Women's Equality Day, August 26th, commemorates the 1920 passage of the 19th Amendment to the United States Constitution, which was the first step toward all women having the meaningful opportunity to vote. It is a fitting day for all of us to exercise our influence on the political process by demanding an end to poverty wages undermining women's equality, especially women of color.

California Senate Bill 3, authored by Senator Mark Leno (D-San Francisco), will do just that. The bill will raise the state minimum wage to $13 an hour by 2017 and then tie future increases to inflation. The bill is part of a broader women's economic security package called Stronger California, which is gaining traction in Sacramento. This progress comes not a moment too soon.

The call for fair pay is getting louder. The public loved Patricia Arquette's wage equality demand from the podium of the Academy Awards and reacted with outrage to news that U.S. Women's Soccer Team received $33 million less as 2015 World Cup Champions than the 2014 men's winner. Indeed, one polled revealed that ninety percent of voters favor policies that help women achieve equal pay for equal work and raise wages for women and families.

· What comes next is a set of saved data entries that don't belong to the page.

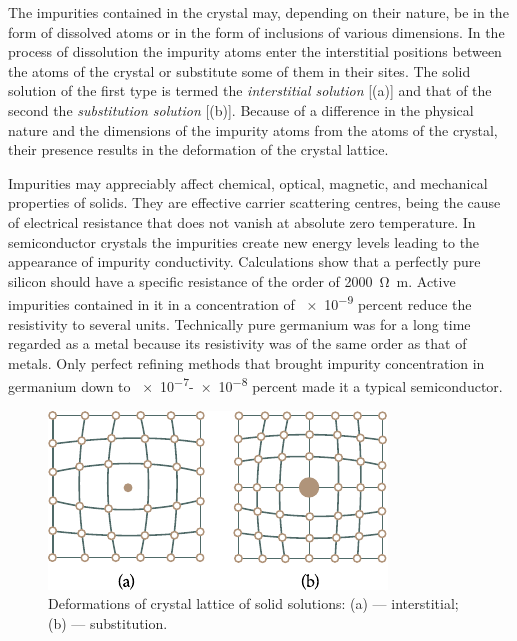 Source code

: The impurities contained in the crystal may, depending on their nature, be in the form of dissolved atoms or in the form of inclusions of various dimensions. In the process of dissolution the impurity atoms enter the interstitial positions between the atoms of the crystal or substitute some of them in their sites. The solid solution of the first type is termed the \textit{interstitial solution} [(a)] and that of the second the \textit{substitution solution} [(b)]. Because of a difference in the physical nature and the dimensions of the impurity atoms from the atoms of the crystal, their presence results in the deformation of the crystal lattice.

Impurities may appreciably affect chemical, optical, magnetic, and mechanical properties of solids. They are effective carrier scattering centres, being the cause of electrical resistance that does not vanish at absolute zero temperature. In semiconductor crystals the impurities create new energy levels leading to the appearance of impurity conductivity. Calculations show that a perfectly pure silicon should have a specific resistance of the order of \SI{2000}{\ohm\metre}. Active impurities contained in it in a concentration of \num{e-9} percent reduce the resistivity to several units. Technically pure germanium was for a long time regarded as a metal because its resistivity was of the same order as that of metals. Only perfect refining methods that brought impurity concentration in germanium down to \num{e-7}-\num{e-8} percent made it a typical semiconductor.

\begin{figure}[t]
	\begin{center}
		\includegraphics[scale=1.1]{figures/ch_01/fig_1_26.pdf}
		\caption[]{Deformations of crystal lattice of solid solutions: (a) --- interstitial; (b) --- substitution.}
		\label{fig:1_26}
	\end{center}
	\vspace{-0.7cm}
\end{figure}

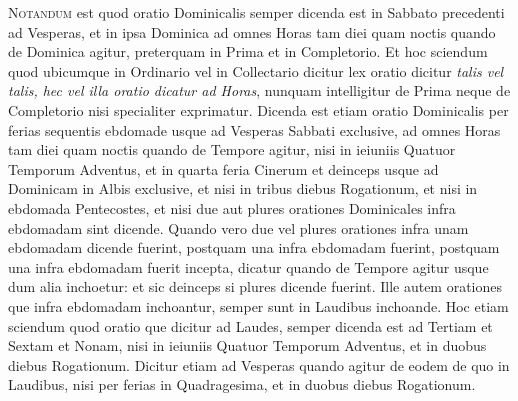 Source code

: \begin{multicols*}{2}
{\color{Red} }
\lettrine[lines=2]{\zallmancaps \color{Blue} N}{otandum} est quod oratio Dominicalis semper dicenda est in Sabbato precedenti ad Vesperas, et in ipsa Dominica ad omnes Horas tam diei quam noctis quando de Dominica agitur, preterquam in Prima et in Completorio. Et hoc sciendum quod ubicumque in Ordinario vel in Collectario dicitur lex oratio dicitur \textit{talis vel talis, hec vel illa oratio dicatur ad Horas}, nunquam intelligitur de Prima neque de Completorio nisi specialiter exprimatur. Dicenda est etiam oratio Dominicalis per ferias sequentis ebdomade usque ad Vesperas Sabbati exclusive, ad omnes Horas tam diei quam noctis quando de Tempore agitur, nisi in ieiuniis Quatuor Temporum Adventus, et in quarta feria Cinerum et deinceps usque ad Dominicam in Albis exclusive, et nisi in tribus diebus Rogationum, et nisi in ebdomada Pentecostes, et nisi due aut plures orationes Dominicales infra ebdomadam sint dicende. Quando vero due vel plures orationes infra unam ebdomadam dicende fuerint, postquam una infra ebdomadam fuerint, postquam una infra ebdomadam fuerit incepta, dicatur quando de Tempore agitur usque dum alia inchoetur: et sic deinceps si plures dicende fuerint.
Ille autem orationes que infra ebdomadam inchoantur, semper sunt in Laudibus inchoande. Hoc etiam sciendum quod oratio que dicitur ad Laudes, semper dicenda est ad Tertiam et Sextam et Nonam, nisi in ieiuniis Quatuor Temporum Adventus, et in duobus diebus Rogationum. Dicitur etiam ad Vesperas quando agitur de eodem de quo in Laudibus, nisi per ferias in Quadragesima, et in duobus diebus Rogationum.


\end{multicols*}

All of this is great news. It reveals that more people in this state and country disapprove of a "gender wage gap" that hurts entire families. Pay gap numbers (which reveal the difference between the average wages earned by men and women working full-time) are shocking, especially for women of color in this state: African American women make on average just 64 cents to the dollar earned by white men; Latinas just 44 cents to every dollar.

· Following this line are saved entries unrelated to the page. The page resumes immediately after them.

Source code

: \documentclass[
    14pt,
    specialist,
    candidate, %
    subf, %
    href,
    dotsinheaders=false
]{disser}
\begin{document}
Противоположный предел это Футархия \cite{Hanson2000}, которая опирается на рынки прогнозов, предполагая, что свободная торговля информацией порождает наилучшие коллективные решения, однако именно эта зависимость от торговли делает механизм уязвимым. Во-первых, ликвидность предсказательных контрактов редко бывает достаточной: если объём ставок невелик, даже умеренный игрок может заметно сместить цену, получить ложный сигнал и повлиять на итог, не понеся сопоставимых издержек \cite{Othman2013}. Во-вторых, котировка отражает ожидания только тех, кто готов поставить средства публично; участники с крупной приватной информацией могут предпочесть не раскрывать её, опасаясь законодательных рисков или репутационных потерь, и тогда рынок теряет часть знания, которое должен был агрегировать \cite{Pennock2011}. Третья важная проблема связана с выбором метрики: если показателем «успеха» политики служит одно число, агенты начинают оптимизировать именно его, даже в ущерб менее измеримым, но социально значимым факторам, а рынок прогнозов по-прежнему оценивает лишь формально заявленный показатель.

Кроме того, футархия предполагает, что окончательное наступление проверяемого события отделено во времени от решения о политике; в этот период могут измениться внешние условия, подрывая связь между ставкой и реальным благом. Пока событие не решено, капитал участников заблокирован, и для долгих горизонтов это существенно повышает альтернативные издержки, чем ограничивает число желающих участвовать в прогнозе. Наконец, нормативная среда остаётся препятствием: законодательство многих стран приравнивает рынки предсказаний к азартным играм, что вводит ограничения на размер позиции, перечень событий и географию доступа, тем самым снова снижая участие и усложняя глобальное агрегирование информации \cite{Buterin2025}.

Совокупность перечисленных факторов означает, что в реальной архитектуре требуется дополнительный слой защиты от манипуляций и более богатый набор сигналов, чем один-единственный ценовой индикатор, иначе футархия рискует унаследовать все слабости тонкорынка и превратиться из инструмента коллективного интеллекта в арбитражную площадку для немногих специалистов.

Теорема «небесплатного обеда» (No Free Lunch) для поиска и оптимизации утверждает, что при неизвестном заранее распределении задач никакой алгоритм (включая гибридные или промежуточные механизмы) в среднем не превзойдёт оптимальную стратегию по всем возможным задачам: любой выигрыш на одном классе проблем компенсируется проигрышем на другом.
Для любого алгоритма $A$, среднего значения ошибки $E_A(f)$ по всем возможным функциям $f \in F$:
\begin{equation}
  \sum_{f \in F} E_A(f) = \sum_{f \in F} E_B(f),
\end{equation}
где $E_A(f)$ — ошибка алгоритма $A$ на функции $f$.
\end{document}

But an overlooked contributor to the gender wage gap is the concentration of women into minimum wage jobs. Six out of ten minimum wage earners in California are women and women of color are disproportionately represented among them. Nationwide, 23 percent of minimum wage workers are women of color, compared to 16 percent of workers overall.

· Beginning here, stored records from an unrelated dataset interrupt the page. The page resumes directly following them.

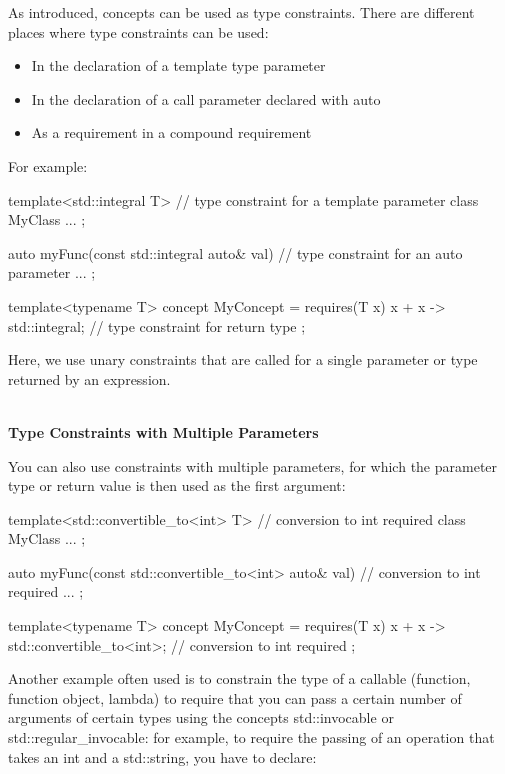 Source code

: As introduced, concepts can be used as type constraints. There are different places where type constraints can be used:

\begin{itemize}
\item
In the declaration of a template type parameter

\item
In the declaration of a call parameter declared with auto

\item
As a requirement in a compound requirement
\end{itemize}

For example:

\begin{cpp}
template<std::integral T> // type constraint for a template parameter
class MyClass {
	...
};

auto myFunc(const std::integral auto& val) { // type constraint for an auto parameter
	...
};

template<typename T>
concept MyConcept = requires(T x) {
		{ x + x } -> std::integral; // type constraint for return type
	};
\end{cpp}

Here, we use unary constraints that are called for a single parameter or type returned by an expression.

\noindent
\hspace*{\fill} \\ %
\textbf{Type Constraints with Multiple Parameters}

You can also use constraints with multiple parameters, for which the parameter type or return value is then used as the first argument:

\begin{cpp}
template<std::convertible_to<int> T> // conversion to int required
class MyClass {
	...
};

auto myFunc(const std::convertible_to<int> auto& val) { // conversion to int required
	...
};

template<typename T>
concept MyConcept = requires(T x) {
		{ x + x } -> std::convertible_to<int>; // conversion to int required
	};
\end{cpp}

Another example often used is to constrain the type of a callable (function, function object, lambda) to require that you can pass a certain number of arguments of certain types using the concepts std::invocable or std::regular\_invocable: for example, to require the passing of an operation that takes an int and a std::string, you have to declare:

If we are serious about women's equality and closing the gender wage gap, especially as it impacts women of color, we must raise the state's minimum wage and we must do it now. Studies confirm that raising the minimum wage would help close the gender wage gap by increasing wages for workers at the bottom of the income spectrum.

California needs a minimum wage fix. Despite the state's great wealth, California has the highest overall poverty rate in the United States. Twenty-five percent of our residents are living in poverty, as are 39 percent of families headed by single mothers. These figures are not surprising given that Californians earning a minimum wage make just $18,000 per year before taxes. That means a hardworking mother of two who earns a minimum wage lives below the official federal poverty line. This is unacceptable.

Working women and their children deserve to be economically stable. Nine to $10 an hour isn't enough for women and their families in California to pay their bills, put healthy food on their dinner tables, and pay for child care.

It not just individuals and families who benefit when working people earn enough to live above the poverty line - all of us do. It is estimated that the California budget would see an annual net gain of $2 billion if the minimum wage was raised to $13 an hour because of increased income and sales tax revenue and reduced costs for public benefits for which working poor people are eligible. Research also confirms that the overall business economy strengthens when workers earn more because low-wage workers spend their increased earnings in the local economy.

If our legislators and Governor really support fair pay for women, as 90 percent of the voters think they should, supporting Senate Bill 3 is the right thing to do.